OTTAWA (NEWS 1130) – More than a million jobs were lost last month amid the COVID-19 crisis.
Canada lost 1,010,700 jobs in March, according to Statistics Canada, with full-time work falling by 474,000. The drop brings the unemployment rate to 7.8 per cent from 5.6 per cent in February.
BREAKING: Canada lost 1,010,700 jobs in March, according to Statscan survey. Full-time work fell by 474,000. The unemployment rate rose to 7.8% from 5.6% in February. @NEWS1130
— Richard Dettman (@rwdettman) April 9, 2020
The losses were heavily driven by the pandemic, which has resulted in mass layoffs country-wide.

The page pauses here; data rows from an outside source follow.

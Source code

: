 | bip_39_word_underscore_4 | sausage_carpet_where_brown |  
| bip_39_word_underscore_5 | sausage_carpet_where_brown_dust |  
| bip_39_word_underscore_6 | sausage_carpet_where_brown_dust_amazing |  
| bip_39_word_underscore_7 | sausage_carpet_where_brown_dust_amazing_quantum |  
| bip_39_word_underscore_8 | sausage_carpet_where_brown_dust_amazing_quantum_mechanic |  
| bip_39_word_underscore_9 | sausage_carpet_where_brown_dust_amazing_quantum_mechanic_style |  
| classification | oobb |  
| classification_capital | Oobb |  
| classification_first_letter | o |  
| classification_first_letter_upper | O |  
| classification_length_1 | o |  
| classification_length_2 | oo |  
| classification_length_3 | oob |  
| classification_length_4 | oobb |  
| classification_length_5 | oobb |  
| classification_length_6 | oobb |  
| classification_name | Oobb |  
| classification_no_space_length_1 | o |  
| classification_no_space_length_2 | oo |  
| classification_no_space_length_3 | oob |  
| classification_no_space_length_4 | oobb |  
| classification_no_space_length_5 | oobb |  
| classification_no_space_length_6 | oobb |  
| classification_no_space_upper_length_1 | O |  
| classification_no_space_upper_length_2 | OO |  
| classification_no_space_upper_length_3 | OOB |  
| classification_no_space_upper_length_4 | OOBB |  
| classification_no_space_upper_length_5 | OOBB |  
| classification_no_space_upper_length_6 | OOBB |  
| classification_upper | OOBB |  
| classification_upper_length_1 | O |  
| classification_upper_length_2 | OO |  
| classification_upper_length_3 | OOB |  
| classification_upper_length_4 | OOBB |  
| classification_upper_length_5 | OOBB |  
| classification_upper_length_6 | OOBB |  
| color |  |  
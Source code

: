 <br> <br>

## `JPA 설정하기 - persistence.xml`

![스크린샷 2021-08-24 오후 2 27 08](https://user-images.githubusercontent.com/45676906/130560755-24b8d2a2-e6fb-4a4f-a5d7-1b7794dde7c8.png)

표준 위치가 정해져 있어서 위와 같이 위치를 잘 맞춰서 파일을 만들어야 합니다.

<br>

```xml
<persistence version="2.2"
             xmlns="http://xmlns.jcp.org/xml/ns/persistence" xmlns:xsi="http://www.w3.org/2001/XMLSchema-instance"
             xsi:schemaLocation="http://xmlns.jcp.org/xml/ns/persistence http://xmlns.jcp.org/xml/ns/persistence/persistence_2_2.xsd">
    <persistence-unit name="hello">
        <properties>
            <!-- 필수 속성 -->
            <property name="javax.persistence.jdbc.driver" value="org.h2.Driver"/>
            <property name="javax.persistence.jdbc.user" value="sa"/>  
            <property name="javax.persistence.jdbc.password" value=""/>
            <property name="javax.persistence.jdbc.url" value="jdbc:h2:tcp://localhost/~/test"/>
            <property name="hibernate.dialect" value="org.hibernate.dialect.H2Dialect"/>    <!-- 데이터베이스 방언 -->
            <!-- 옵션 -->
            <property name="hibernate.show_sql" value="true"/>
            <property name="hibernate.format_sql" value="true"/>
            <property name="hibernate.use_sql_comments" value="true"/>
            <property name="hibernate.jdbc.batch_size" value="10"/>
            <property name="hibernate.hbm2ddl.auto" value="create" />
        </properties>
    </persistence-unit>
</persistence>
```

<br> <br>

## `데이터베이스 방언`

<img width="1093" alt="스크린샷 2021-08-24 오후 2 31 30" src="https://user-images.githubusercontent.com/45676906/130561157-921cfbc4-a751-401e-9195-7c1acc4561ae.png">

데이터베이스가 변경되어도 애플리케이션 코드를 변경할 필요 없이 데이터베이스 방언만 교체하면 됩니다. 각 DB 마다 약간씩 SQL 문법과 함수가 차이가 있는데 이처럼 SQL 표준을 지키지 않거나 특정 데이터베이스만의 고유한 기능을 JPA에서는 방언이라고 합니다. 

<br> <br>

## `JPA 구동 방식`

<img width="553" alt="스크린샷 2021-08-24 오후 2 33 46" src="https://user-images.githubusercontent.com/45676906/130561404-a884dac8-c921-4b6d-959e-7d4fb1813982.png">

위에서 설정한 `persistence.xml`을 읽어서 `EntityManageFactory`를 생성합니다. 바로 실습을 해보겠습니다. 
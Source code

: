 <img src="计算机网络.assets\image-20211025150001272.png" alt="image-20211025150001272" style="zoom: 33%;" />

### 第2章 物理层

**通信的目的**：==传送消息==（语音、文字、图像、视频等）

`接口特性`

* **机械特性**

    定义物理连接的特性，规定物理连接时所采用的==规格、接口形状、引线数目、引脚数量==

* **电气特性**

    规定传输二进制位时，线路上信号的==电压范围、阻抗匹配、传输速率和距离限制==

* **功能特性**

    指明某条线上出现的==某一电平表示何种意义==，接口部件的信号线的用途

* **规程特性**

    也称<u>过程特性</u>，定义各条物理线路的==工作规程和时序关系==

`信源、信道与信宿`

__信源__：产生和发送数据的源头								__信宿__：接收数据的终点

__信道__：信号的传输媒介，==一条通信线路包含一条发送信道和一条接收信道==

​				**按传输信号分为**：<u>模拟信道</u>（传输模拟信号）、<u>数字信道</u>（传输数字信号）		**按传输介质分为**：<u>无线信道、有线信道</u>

The agency says the employment rate is now the lowest it’s been since April 1997 at 58.5 per cent, and adds the unemployment rate’s jump to 7.8 per cent is “the largest one-month increase since comparable data became available in 1976.”
The number of people who worked zero hours between March 15 to 21 rose by 1.3 million.
The loss of jobs across the country are expected to have a significant impact on the Canadian economy in the coming months, with Statistics Canada noting employment fell in all provinces.
However, almost all of the job losses reported last month were due to temporary layoffs, Statistics Canada says, adding workers expect to get back to work within six months.
The largest increases in the unemployment rate by province were recorded in three provinces — Quebec, where it rose to 8.1 per cent, Ontario, where it rose to 7.6 per cent, and B.C., where it rose to 7.2 per cent.
This grim outlook was not unexpected. Economists had been predicting the labour market would take a hit because of the novel coronavirus outbreak, which took off in Canada in March. Meanwhile, in a note to his team last week, Doug Porter, chief economist at BMO, predicted as many as 600,000 jobs would be lost in March.
Most of the job losses last month were in the private sector, with the greatest employment declines observed for people between the ages of 15 and 24.
‘Not business as usual’
Statistics Canada explains measuring the labour market amid the COVID-19 pandemic is “not business as usual.”
“In March, 219,000 people were not in the labour force but had worked earlier in March and still wanted a job,” the agency’s website reads. “They were not counted as unemployed because they did not look for a job, presumably because of ongoing business shutdowns and the requirement to socially isolate. If this group were counted as unemployed, the adjusted unemployment rate would be 8.9%.”